▼
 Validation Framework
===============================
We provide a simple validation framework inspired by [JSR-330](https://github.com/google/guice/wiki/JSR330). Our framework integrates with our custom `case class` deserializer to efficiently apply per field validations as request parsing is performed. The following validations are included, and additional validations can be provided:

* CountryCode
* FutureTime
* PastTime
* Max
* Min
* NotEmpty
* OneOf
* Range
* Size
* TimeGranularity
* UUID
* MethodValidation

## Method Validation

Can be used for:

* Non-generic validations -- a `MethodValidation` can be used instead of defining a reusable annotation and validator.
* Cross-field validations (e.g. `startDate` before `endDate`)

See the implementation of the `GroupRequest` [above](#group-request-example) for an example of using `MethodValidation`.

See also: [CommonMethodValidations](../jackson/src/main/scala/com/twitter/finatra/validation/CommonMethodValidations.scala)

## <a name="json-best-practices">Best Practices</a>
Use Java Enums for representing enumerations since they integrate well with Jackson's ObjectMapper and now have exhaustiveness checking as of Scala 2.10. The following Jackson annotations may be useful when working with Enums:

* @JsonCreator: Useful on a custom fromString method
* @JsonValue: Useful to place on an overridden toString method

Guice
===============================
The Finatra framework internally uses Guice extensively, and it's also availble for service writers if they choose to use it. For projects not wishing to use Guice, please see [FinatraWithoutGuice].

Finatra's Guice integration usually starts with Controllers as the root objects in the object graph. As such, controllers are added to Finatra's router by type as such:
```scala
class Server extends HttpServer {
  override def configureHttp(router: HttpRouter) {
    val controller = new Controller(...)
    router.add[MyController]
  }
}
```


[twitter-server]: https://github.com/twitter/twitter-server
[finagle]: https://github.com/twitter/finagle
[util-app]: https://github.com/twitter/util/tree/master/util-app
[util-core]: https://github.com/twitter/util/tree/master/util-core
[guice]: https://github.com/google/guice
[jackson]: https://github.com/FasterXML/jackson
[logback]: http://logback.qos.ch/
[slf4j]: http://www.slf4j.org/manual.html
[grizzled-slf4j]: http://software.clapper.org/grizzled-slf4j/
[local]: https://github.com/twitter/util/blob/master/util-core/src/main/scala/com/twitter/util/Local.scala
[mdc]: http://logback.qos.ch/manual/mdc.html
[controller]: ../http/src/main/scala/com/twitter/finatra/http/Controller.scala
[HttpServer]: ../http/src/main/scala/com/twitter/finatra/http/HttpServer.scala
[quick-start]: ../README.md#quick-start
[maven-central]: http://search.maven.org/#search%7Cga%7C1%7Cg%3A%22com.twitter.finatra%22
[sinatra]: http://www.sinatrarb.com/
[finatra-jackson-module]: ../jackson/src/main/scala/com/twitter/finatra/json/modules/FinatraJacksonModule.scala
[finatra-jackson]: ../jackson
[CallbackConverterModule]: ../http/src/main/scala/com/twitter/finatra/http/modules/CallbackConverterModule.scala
▲
> _What to produce_
Copy out every line above where "used" is present.

> _Task answer_
Can be used for:
* Non-generic validations -- a `MethodValidation` can be used instead of defining a reusable annotation and validator.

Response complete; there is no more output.